The communes which fall, partly or entirely within Roero are thus:
- Alba
- Baldissero d’Alba
- Bra
- Canale
- Castagnito
- Castellinaldo
- Ceresole Alba
- Cisterna d’Asti
- Corneliano d’Alba
- Govone
- Guarene
- Magliano Alfieri
- Montà
- Montaldo Roero
- Monteu Roero
- Monticello d’Alba
- Piobesi d’Alba
- Pocapaglia
- Priocca
- Sanfrè
- Santa Vittoria d’Alba
- Santo Stefano Roero
- Sommariva del Bosco
- Sommariva Perno
- Vezza d’Alba

==Viticulture==

Roero is a recognized wine-making area of the Province of Cuneo in the Piedmont region; along with its neighbours Langhe and Monferrato it forms the “Distretto Langhe, Roero e Monferrato” wine district.

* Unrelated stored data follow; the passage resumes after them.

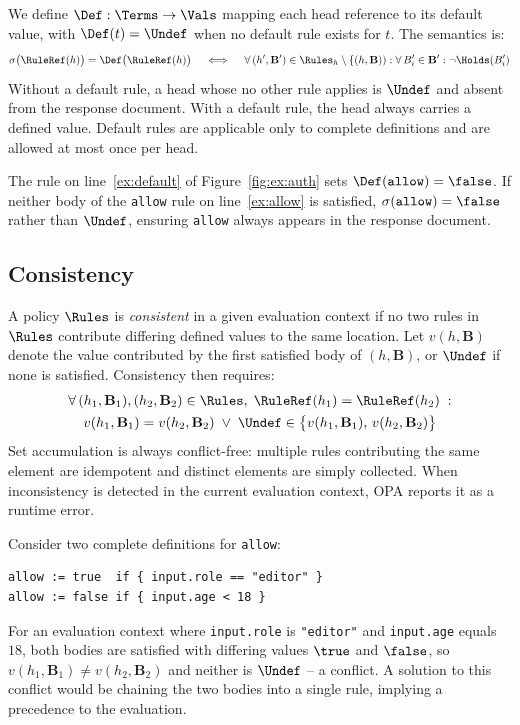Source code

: We define $\Def : \Terms \to \Vals$ mapping each head reference to its default value,
with $\Def(t) = \Undef$ when no default rule exists for $t$.
The semantics is:
\[
\sigma\bigl(\RuleRef(h)\bigr) = \Def\bigl(\RuleRef(h)\bigr)
\quad \iff \quad
\forall\,(h', \mathbf{B}') \in \Rules_h \setminus \{(h,\mathbf{B})) :
\forall\, B'_i \in \mathbf{B}' : \neg\Holds(B'_i)
\]
Without a default rule, a head whose no other rule applies is $\Undef$ and absent from
the response document.
With a default rule, the head always carries a defined value.
Default rules are applicable only to complete definitions and are allowed at most once
per head.

\begin{example}
  The rule on line~\ref{ex:default} of Figure~\ref{fig:ex:auth} sets
  $\Def(\texttt{allow}) = \false$.
  If neither body of the \texttt{allow} rule on line~\ref{ex:allow} is satisfied,
  $\sigma(\texttt{allow}) = \false$ rather than $\Undef$, ensuring \texttt{allow}
  always appears in the response document.
\end{example}


\subsection{Consistency}
\label{ss:consistency}


A policy $\Rules$ is \emph{consistent} in a given evaluation context if no two rules
in $\Rules$ contribute differing defined values to the same location.
Let $v(h, \mathbf{B})$ denote the value contributed by the first satisfied body of
$(h, \mathbf{B})$, or $\Undef$ if none is satisfied.
Consistency then requires:
\begin{gather*}
  \forall\,(h_1,\mathbf{B}_1),(h_2,\mathbf{B}_2) \in \Rules,\;
  \RuleRef(h_1) = \RuleRef(h_2)\;: \\
  v(h_1,\mathbf{B}_1) = v(h_2,\mathbf{B}_2)
  \;\lor\;
  \Undef \in \bigl\{v(h_1,\mathbf{B}_1),\, v(h_2,\mathbf{B}_2)\bigr\}
\end{gather*}
Set accumulation is always conflict-free: multiple rules contributing the same element
are idempotent and distinct elements are simply collected.
When inconsistency is detected in the current evaluation context, OPA reports it as a
runtime error.

\begin{example}
  Consider two complete definitions for \texttt{allow}:
  \begin{lstlisting}[language=Rego]
allow := true  if { input.role == "editor" }
allow := false if { input.age < 18 }
\end{lstlisting}
  For an evaluation context where \texttt{input.role} is \texttt{"editor"} and \texttt{input.age} equals $18$, both bodies are satisfied with
  differing values $\true$ and $\false$, so $v(h_1, \mathbf{B}_1) \neq v(h_2, \mathbf{B}_2)$
  and neither is $\Undef$ -- a conflict.
  A solution to this conflict would be chaining the two bodies into a single rule, implying a precedence to the evaluation.
\end{example}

Roero wines include the red Roero, as well as the white Roero Arneis, and sparkling white Roero Arneis Spumante. The name "Roero" lacking any further specification is reserved for red wines made from a minimum of 95% Nebbiolo grapes with the addition of 2%–5% of non-aromatic red varieties. Roero must be aged in cellars for twenty months, six of them in wooden barrels, while Roero riserva (reserve) must be aged at least 32 months total, with the same minimum of six months spent in wood. Nebbiolo has 194.90 hectares dedicated to it in Roero.

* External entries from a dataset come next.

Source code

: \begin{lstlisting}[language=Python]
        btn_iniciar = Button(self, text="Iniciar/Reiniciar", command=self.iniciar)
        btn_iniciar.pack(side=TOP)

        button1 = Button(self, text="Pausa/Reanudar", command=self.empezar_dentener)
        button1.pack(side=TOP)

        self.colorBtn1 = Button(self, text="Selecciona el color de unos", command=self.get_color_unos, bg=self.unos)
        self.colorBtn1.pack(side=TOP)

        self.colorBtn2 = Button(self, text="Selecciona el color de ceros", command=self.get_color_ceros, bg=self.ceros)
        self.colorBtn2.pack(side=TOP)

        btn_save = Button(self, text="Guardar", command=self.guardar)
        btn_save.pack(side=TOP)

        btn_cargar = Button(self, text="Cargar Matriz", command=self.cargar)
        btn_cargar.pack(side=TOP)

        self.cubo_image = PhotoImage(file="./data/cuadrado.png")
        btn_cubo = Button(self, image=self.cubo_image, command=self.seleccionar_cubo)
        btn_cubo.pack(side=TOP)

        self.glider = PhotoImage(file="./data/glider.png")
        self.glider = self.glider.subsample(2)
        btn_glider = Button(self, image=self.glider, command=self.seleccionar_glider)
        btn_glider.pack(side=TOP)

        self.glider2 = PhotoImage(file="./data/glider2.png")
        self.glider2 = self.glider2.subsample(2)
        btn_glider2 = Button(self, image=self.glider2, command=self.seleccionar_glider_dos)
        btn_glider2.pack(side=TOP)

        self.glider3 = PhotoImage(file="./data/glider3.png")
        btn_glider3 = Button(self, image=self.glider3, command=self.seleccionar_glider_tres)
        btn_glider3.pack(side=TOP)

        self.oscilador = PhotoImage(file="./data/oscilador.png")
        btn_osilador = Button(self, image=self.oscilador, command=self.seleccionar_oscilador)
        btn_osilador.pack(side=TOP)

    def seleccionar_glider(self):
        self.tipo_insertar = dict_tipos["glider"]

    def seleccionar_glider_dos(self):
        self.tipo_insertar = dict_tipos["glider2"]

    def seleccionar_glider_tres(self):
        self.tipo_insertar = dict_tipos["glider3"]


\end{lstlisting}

Meanwhile, Roero Arneis and Roero Arneis Spumante are made from 95% Arneis grapes with the rest from non-aromatic white varieties of the Piedmonte region. The Arneis grape variety has 832.89 hectares of vineyards devoted to it in Roero.

Roero became a DOC region in 1985 and a DOCG region in 2005.

Other wines produced include Barbera d'Alba, Birbèt, Bonarda, Favorita, Moscato d'Asti and Nebbiolo d'Alba.